■ **INSTRUCTIONS TO FOLLOW**: Copy out the entries below exactly as they stand, but only from the line containing "our conclusion follows." through the line containing "To summarize, participants".

■ **DATA SHOWN**:
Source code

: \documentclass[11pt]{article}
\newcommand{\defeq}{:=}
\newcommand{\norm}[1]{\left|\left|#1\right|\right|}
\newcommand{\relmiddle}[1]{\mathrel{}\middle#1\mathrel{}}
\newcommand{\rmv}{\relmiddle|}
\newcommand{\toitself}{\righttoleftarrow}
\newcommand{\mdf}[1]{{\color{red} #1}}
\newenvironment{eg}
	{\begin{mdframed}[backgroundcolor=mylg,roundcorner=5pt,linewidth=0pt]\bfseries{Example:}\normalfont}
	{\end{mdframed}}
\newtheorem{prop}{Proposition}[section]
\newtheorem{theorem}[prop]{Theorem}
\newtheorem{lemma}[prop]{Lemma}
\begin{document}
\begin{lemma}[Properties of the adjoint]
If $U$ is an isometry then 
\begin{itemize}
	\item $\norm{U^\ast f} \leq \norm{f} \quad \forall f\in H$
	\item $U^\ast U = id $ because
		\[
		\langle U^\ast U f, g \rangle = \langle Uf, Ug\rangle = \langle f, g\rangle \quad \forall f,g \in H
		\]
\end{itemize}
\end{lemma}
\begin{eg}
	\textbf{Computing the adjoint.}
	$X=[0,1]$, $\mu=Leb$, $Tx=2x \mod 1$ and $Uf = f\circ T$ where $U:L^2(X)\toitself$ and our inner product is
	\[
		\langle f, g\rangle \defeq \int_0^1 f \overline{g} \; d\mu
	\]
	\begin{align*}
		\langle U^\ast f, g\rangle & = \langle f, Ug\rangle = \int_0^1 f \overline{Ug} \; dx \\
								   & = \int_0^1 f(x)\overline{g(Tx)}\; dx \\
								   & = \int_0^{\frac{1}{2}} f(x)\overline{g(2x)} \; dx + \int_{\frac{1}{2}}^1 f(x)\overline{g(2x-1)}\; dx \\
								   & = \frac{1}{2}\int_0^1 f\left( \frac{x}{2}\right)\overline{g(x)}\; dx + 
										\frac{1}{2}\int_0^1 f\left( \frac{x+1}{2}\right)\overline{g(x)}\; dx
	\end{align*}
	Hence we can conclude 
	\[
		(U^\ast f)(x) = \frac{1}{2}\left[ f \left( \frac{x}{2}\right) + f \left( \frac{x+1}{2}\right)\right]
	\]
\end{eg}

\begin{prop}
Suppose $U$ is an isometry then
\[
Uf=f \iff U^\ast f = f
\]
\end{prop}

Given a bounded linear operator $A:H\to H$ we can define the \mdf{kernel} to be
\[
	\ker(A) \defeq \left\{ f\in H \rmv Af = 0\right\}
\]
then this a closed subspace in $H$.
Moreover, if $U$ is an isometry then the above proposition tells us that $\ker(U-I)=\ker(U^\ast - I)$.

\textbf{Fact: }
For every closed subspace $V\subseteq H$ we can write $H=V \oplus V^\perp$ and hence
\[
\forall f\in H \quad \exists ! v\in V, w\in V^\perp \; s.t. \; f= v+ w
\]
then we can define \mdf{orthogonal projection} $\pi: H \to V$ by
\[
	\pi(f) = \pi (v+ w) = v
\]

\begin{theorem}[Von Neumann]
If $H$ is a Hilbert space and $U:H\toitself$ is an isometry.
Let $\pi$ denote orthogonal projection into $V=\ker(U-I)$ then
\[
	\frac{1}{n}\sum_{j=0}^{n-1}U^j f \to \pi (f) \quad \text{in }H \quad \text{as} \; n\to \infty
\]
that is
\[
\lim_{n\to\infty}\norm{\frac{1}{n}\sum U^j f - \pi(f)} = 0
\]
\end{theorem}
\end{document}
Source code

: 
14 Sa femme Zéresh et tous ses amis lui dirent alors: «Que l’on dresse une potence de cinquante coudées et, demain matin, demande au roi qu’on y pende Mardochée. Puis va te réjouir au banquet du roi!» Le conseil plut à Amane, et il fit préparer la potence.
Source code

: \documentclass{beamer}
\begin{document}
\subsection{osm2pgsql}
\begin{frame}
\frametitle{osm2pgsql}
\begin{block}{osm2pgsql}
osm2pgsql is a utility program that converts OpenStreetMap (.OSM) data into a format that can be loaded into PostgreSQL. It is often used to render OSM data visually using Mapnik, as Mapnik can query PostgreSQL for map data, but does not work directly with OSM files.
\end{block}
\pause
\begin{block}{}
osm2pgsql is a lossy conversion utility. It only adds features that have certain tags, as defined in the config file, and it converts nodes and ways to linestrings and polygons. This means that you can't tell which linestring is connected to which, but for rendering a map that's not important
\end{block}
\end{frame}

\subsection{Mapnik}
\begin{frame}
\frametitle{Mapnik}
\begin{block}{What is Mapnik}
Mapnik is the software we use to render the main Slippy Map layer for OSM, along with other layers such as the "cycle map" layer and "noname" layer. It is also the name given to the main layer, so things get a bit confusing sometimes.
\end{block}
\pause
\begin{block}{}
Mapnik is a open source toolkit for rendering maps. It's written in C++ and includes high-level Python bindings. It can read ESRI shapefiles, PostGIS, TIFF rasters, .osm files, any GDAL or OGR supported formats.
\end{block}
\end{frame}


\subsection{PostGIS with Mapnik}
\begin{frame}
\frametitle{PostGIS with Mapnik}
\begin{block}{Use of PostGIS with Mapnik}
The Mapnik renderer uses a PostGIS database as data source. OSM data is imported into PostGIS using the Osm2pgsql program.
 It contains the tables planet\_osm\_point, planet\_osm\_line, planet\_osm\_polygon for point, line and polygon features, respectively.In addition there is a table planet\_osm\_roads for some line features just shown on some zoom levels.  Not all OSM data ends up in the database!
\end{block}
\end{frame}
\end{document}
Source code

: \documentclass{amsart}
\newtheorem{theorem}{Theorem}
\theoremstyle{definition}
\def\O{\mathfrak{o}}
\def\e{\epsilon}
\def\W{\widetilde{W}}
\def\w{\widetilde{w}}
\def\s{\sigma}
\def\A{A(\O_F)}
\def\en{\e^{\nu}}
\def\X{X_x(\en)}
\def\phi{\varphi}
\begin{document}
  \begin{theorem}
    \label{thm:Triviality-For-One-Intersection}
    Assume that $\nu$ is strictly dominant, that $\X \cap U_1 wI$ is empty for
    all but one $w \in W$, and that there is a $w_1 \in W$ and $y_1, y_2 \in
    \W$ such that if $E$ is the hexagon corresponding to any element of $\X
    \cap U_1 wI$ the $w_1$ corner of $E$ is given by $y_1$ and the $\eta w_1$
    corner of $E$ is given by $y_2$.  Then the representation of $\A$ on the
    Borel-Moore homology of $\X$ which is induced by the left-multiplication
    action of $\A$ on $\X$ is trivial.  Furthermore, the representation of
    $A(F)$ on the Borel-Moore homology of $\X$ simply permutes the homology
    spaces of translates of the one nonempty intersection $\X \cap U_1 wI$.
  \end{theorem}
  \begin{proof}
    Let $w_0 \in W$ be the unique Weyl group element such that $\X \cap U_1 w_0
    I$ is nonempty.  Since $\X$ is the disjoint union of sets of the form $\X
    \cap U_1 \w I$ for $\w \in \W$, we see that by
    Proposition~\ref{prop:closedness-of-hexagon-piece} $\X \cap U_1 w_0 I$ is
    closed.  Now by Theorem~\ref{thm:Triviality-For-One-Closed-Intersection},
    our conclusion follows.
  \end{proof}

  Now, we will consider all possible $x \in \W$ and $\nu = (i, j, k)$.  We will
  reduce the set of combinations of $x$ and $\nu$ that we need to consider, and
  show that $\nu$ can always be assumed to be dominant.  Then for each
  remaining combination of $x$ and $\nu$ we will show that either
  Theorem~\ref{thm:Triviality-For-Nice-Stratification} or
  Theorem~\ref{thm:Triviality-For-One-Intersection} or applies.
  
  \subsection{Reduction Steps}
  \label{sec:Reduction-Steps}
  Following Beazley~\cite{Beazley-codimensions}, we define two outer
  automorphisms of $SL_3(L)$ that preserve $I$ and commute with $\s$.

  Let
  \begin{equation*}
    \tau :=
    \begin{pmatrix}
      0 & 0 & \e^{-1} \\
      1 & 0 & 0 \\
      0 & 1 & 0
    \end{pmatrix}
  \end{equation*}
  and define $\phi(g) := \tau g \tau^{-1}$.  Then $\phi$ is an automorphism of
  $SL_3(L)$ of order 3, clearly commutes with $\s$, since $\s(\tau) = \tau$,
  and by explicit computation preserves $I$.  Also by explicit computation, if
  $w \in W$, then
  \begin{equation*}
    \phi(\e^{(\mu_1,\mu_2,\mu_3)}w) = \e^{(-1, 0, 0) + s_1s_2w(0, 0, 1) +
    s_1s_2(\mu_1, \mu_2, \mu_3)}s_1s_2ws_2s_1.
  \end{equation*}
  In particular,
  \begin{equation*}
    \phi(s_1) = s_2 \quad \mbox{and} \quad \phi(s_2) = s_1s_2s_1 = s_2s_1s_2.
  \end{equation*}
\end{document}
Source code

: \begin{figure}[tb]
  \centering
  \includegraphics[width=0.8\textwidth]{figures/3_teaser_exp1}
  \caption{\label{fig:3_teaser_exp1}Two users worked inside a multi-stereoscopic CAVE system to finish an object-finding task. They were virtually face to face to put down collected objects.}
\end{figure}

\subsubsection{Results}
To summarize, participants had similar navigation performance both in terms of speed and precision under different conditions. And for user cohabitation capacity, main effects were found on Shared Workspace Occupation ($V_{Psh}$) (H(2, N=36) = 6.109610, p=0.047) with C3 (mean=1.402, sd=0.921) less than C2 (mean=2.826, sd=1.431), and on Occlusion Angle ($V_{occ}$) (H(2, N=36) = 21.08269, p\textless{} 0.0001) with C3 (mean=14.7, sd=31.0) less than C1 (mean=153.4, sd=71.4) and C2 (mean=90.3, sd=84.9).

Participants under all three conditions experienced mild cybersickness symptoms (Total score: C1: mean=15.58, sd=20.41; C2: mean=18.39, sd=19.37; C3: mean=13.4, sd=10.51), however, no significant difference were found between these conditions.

■ **PROBLEM SOLUTION**:
    our conclusion follows.
  \end{proof}

  Now, we will consider all possible $x \in \W$ and $\nu = (i, j, k)$.  We will
  reduce the set of combinations of $x$ and $\nu$ that we need to consider, and
  show that $\nu$ can always be assumed to be dominant.  Then for each
  remaining combination of $x$ and $\nu$ we will show that either
  Theorem~\ref{thm:Triviality-For-Nice-Stratification} or
  Theorem~\ref{thm:Triviality-For-One-Intersection} or applies.
  
  \subsection{Reduction Steps}
  \label{sec:Reduction-Steps}
  Following Beazley~\cite{Beazley-codimensions}, we define two outer
  automorphisms of $SL_3(L)$ that preserve $I$ and commute with $\s$.

  Let
  \begin{equation*}
    \tau :=
    \begin{pmatrix}
      0 & 0 & \e^{-1} \\
      1 & 0 & 0 \\
      0 & 1 & 0
    \end{pmatrix}
  \end{equation*}
  and define $\phi(g) := \tau g \tau^{-1}$.  Then $\phi$ is an automorphism of
  $SL_3(L)$ of order 3, clearly commutes with $\s$, since $\s(\tau) = \tau$,
  and by explicit computation preserves $I$.  Also by explicit computation, if
  $w \in W$, then
  \begin{equation*}
    \phi(\e^{(\mu_1,\mu_2,\mu_3)}w) = \e^{(-1, 0, 0) + s_1s_2w(0, 0, 1) +
    s_1s_2(\mu_1, \mu_2, \mu_3)}s_1s_2ws_2s_1.
  \end{equation*}
  In particular,
  \begin{equation*}
    \phi(s_1) = s_2 \quad \mbox{and} \quad \phi(s_2) = s_1s_2s_1 = s_2s_1s_2.
  \end{equation*}
\end{document}
Source code

: \begin{figure}[tb]
  \centering
  \includegraphics[width=0.8\textwidth]{figures/3_teaser_exp1}
  \caption{\label{fig:3_teaser_exp1}Two users worked inside a multi-stereoscopic CAVE system to finish an object-finding task. They were virtually face to face to put down collected objects.}
\end{figure}

\subsubsection{Results}
To summarize, participants had similar navigation performance both in terms of speed and precision under different conditions. And for user cohabitation capacity, main effects were found on Shared Workspace Occupation ($V_{Psh}$) (H(2, N=36) = 6.109610, p=0.047) with C3 (mean=1.402, sd=0.921) less than C2 (mean=2.826, sd=1.431), and on Occlusion Angle ($V_{occ}$) (H(2, N=36) = 21.08269, p\textless{} 0.0001) with C3 (mean=14.7, sd=31.0) less than C1 (mean=153.4, sd=71.4) and C2 (mean=90.3, sd=84.9).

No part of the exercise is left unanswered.